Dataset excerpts
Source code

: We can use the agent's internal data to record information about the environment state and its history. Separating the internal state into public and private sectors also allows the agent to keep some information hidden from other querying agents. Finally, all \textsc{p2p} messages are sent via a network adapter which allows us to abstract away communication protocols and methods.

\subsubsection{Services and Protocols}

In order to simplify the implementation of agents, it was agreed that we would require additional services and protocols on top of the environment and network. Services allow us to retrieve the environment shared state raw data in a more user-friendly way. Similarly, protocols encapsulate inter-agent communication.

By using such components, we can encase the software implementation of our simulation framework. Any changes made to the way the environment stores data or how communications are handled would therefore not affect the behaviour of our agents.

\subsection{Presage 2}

**WHAT IS REQUIRED:**
Find the lines in the entries above where "Services" occurs, and copy each of them.

**FINISHED EXERCISE:**
\subsubsection{Services and Protocols}
In order to simplify the implementation of agents, it was agreed that we would require additional services and protocols on top of the environment and network. Services allow us to retrieve the environment shared state raw data in a more user-friendly way. Similarly, protocols encapsulate inter-agent communication.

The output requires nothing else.